- _Requirement_: Repeat the records below word for word, but start at the line that contains "[Verstuur directe methodeverzoeken", stop after the last line, and include nothing else.

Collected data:

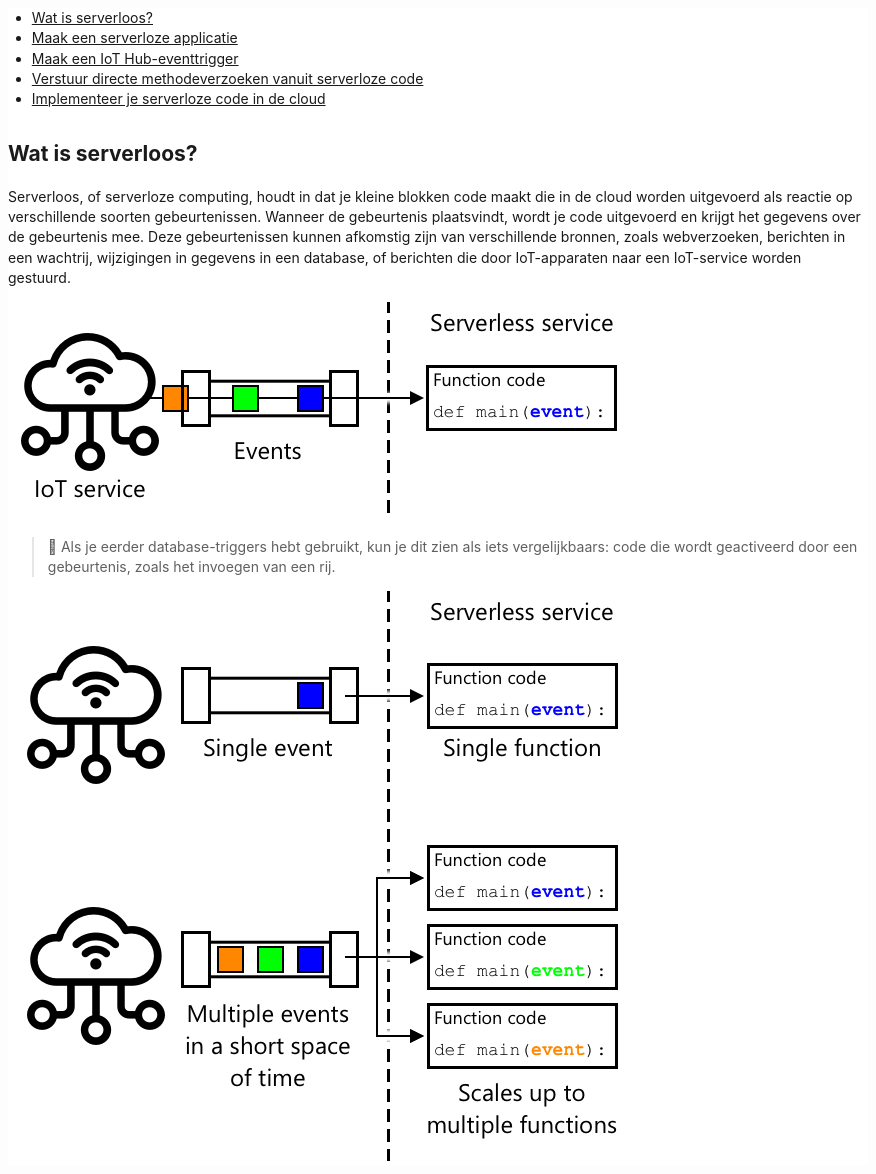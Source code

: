 * [Wat is serverloos?](../../../../../2-farm/lessons/5-migrate-application-to-the-cloud)
* [Maak een serverloze applicatie](../../../../../2-farm/lessons/5-migrate-application-to-the-cloud)
* [Maak een IoT Hub-eventtrigger](../../../../../2-farm/lessons/5-migrate-application-to-the-cloud)
* [Verstuur directe methodeverzoeken vanuit serverloze code](../../../../../2-farm/lessons/5-migrate-application-to-the-cloud)
* [Implementeer je serverloze code in de cloud](../../../../../2-farm/lessons/5-migrate-application-to-the-cloud)

## Wat is serverloos?

Serverloos, of serverloze computing, houdt in dat je kleine blokken code maakt die in de cloud worden uitgevoerd als reactie op verschillende soorten gebeurtenissen. Wanneer de gebeurtenis plaatsvindt, wordt je code uitgevoerd en krijgt het gegevens over de gebeurtenis mee. Deze gebeurtenissen kunnen afkomstig zijn van verschillende bronnen, zoals webverzoeken, berichten in een wachtrij, wijzigingen in gegevens in een database, of berichten die door IoT-apparaten naar een IoT-service worden gestuurd.

![Gebeurtenissen die worden verzonden van een IoT-service naar een serverloze service, allemaal tegelijkertijd verwerkt door meerdere functies](../../../../../translated_images/iot-messages-to-serverless.0194da1cc0732bb7d0f823aed3fce54735c6b1ad3bf36089804d8aaefc0a774f.nl.png)

> 💁 Als je eerder database-triggers hebt gebruikt, kun je dit zien als iets vergelijkbaars: code die wordt geactiveerd door een gebeurtenis, zoals het invoegen van een rij.

![Wanneer veel gebeurtenissen tegelijkertijd worden verzonden, schaalt de serverloze service op om ze allemaal tegelijkertijd te verwerken](../../../../../translated_images/serverless-scaling.f8c769adf0413fd17be1af4f07ff63016b347e2ff869be6c4abb211f9e93909d.nl.png)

- _Reply_:
* [Verstuur directe methodeverzoeken vanuit serverloze code](../../../../../2-farm/lessons/5-migrate-application-to-the-cloud)
* [Implementeer je serverloze code in de cloud](../../../../../2-farm/lessons/5-migrate-application-to-the-cloud)

## Wat is serverloos?

Serverloos, of serverloze computing, houdt in dat je kleine blokken code maakt die in de cloud worden uitgevoerd als reactie op verschillende soorten gebeurtenissen. Wanneer de gebeurtenis plaatsvindt, wordt je code uitgevoerd en krijgt het gegevens over de gebeurtenis mee. Deze gebeurtenissen kunnen afkomstig zijn van verschillende bronnen, zoals webverzoeken, berichten in een wachtrij, wijzigingen in gegevens in een database, of berichten die door IoT-apparaten naar een IoT-service worden gestuurd.

![Gebeurtenissen die worden verzonden van een IoT-service naar een serverloze service, allemaal tegelijkertijd verwerkt door meerdere functies](../../../../../translated_images/iot-messages-to-serverless.0194da1cc0732bb7d0f823aed3fce54735c6b1ad3bf36089804d8aaefc0a774f.nl.png)

> 💁 Als je eerder database-triggers hebt gebruikt, kun je dit zien als iets vergelijkbaars: code die wordt geactiveerd door een gebeurtenis, zoals het invoegen van een rij.

![Wanneer veel gebeurtenissen tegelijkertijd worden verzonden, schaalt de serverloze service op om ze allemaal tegelijkertijd te verwerken](../../../../../translated_images/serverless-scaling.f8c769adf0413fd17be1af4f07ff63016b347e2ff869be6c4abb211f9e93909d.nl.png)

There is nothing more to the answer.